Exercise goal → Find the line containing "меняться во времени" in the entries below. Reproduce that line and each one after it to the end, exactly, with no other lines.

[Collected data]

== == ==

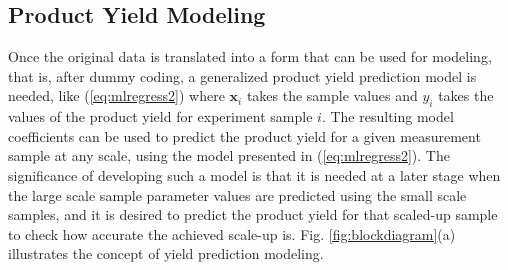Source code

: \documentclass{article}
\begin{document}
%

\subsection{Product Yield Modeling}
\label{ssec:yieldmodeling} 

Once the original data is translated into a form that can be used for modeling, that is, after dummy coding, a generalized product yield prediction model is needed, like (\ref{eq:mlregress2}) where $\mathbf{x}_i$ takes the sample values and $y_i$ takes the values of the product yield for experiment sample $i$. The resulting model coefficients can be used to predict the product yield for a given measurement sample at any scale, using the model presented in (\ref{eq:mlregress2}). The significance of developing such a model is that it is needed at a later stage when the large scale sample parameter values are predicted using the small scale samples, and it is desired to predict the product yield for that scaled-up sample to check how accurate the achieved scale-up is. Fig. \ref{fig:blockdiagram}(a) illustrates the concept of yield prediction modeling.
\end{document}
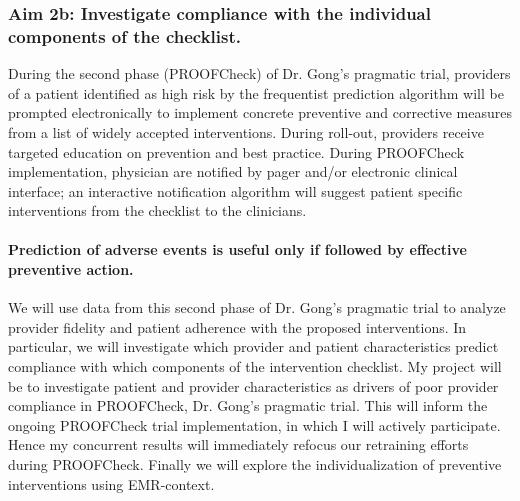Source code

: \documentclass[11pt,notitlepage]{article}
\begin{document}
\subsubsection*{Aim 2b: Investigate compliance with the individual components of the checklist.}

During the second phase (PROOFCheck) of Dr. Gong's pragmatic trial, providers of a patient identified as high risk by the frequentist prediction algorithm will be prompted electronically to implement concrete preventive and corrective measures from a list of widely accepted interventions. During roll-out, providers receive targeted education on prevention and best practice. During PROOFCheck implementation, physician are notified by pager and/or electronic clinical interface; an interactive notification algorithm will suggest patient specific interventions from the checklist to the clinicians. 

\paragraph*{Prediction of adverse events is useful only if followed by effective preventive action. } We will use data from this second phase of Dr. Gong's pragmatic trial to analyze provider fidelity and patient adherence with the proposed interventions. In particular, we will investigate which provider and patient characteristics predict compliance with which components of the intervention checklist. My project will be to investigate patient and provider characteristics as drivers of poor provider compliance in PROOFCheck, Dr. Gong's pragmatic trial. This will inform the ongoing PROOFCheck trial implementation, in which I will actively participate. Hence my concurrent results will immediately refocus our retraining efforts during PROOFCheck. Finally we will explore the individualization of preventive interventions using EMR-context. 
\end{document}
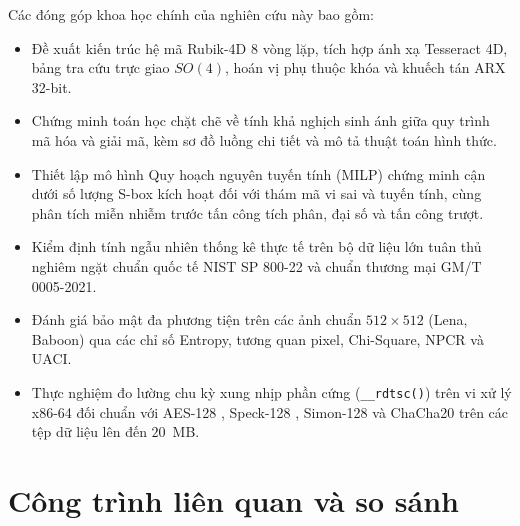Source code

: \documentclass[10pt,twocolumn]{article}
\begin{document}
Các đóng góp khoa học chính của nghiên cứu này bao gồm:
\begin{itemize}
    \item Đề xuất kiến trúc hệ mã Rubik-4D 8 vòng lặp, tích hợp ánh xạ Tesseract 4D, bảng tra cứu trực giao $SO(4)$, hoán vị phụ thuộc khóa và khuếch tán ARX 32-bit.
    \item Chứng minh toán học chặt chẽ về tính khả nghịch sinh ánh giữa quy trình mã hóa và giải mã, kèm sơ đồ luồng chi tiết và mô tả thuật toán hình thức.
    \item Thiết lập mô hình Quy hoạch nguyên tuyến tính (MILP) chứng minh cận dưới số lượng S-box kích hoạt đối với thám mã vi sai và tuyến tính, cùng phân tích miễn nhiễm trước tấn công tích phân, đại số và tấn công trượt.
    \item Kiểm định tính ngẫu nhiên thống kê thực tế trên bộ dữ liệu lớn tuân thủ nghiêm ngặt chuẩn quốc tế NIST SP 800-22 và chuẩn thương mại GM/T 0005-2021.
    \item Đánh giá bảo mật đa phương tiện trên các ảnh chuẩn $512 \times 512$ (Lena, Baboon) qua các chỉ số Entropy, tương quan pixel, Chi-Square, NPCR và UACI.
    \item Thực nghiệm đo lường chu kỳ xung nhịp phần cứng (\texttt{\_\_rdtsc()}) trên vi xử lý x86-64 đối chuẩn với AES-128 \cite{nist2001fips}, Speck-128 \cite{beaulieu2015simon}, Simon-128 \cite{beaulieu2015simon} và ChaCha20 \cite{nir2018chacha20} trên các tệp dữ liệu lên đến $20$~MB.
\end{itemize}

\section{Công trình liên quan và so sánh}
\label{sec:related_work}
\end{document}

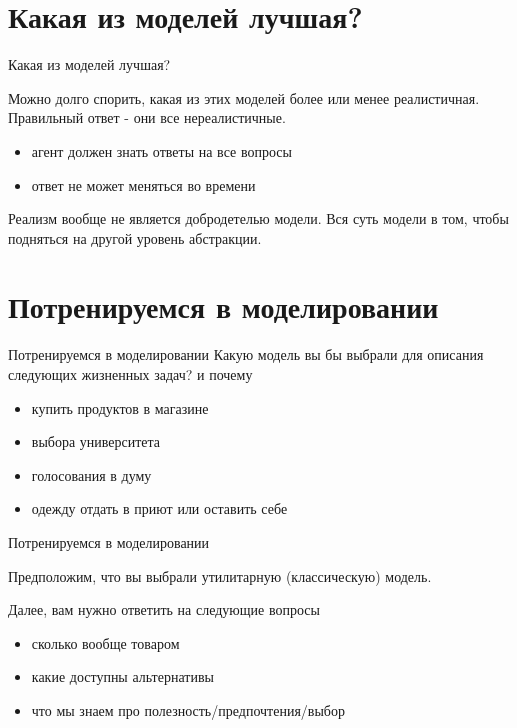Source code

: \documentclass{beamer}
\begin{document}
\section{Какая из моделей лучшая?}

\begin{frame}{Какая из моделей лучшая?}

Можно долго спорить, какая из этих моделей более или менее реалистичная. Правильный ответ - они все нереалистичные. 

\begin{itemize}
  \item агент должен знать ответы на все вопросы
  \item ответ не может меняться во времени
\end{itemize}

Реализм вообще не является добродетелью модели. Вся суть модели в том, чтобы подняться на другой уровень абстракции.
\end{frame}

\section{Потренируемся в моделировании}

\begin{frame}{Потренируемся в моделировании}
	Какую модель вы бы выбрали для описания следующих жизненных задач? и почему

\begin{itemize}
  \item купить продуктов в магазине
  \item выбора университета
  \item голосования в думу
  \item одежду отдать в приют или оставить себе
\end{itemize}	
	
\end{frame}

\begin{frame}{Потренируемся в моделировании}

Предположим, что вы выбрали утилитарную (классическую) модель.

Далее, вам нужно ответить на следующие вопросы

\begin{itemize}
  \item сколько вообще товаром
  \item какие доступны альтернативы
  \item что мы знаем про полезность/предпочтения/выбор
\end{itemize}	
	
\end{frame}
\end{document}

== == ==

Task response →
  \item ответ не может меняться во времени
\end{itemize}

Реализм вообще не является добродетелью модели. Вся суть модели в том, чтобы подняться на другой уровень абстракции.
\end{frame}

\section{Потренируемся в моделировании}

\begin{frame}{Потренируемся в моделировании}
	Какую модель вы бы выбрали для описания следующих жизненных задач? и почему

\begin{itemize}
  \item купить продуктов в магазине
  \item выбора университета
  \item голосования в думу
  \item одежду отдать в приют или оставить себе
\end{itemize}	
	
\end{frame}

\begin{frame}{Потренируемся в моделировании}

Предположим, что вы выбрали утилитарную (классическую) модель.

Далее, вам нужно ответить на следующие вопросы

\begin{itemize}
  \item сколько вообще товаром
  \item какие доступны альтернативы
  \item что мы знаем про полезность/предпочтения/выбор
\end{itemize}	
	
\end{frame}
\end{document}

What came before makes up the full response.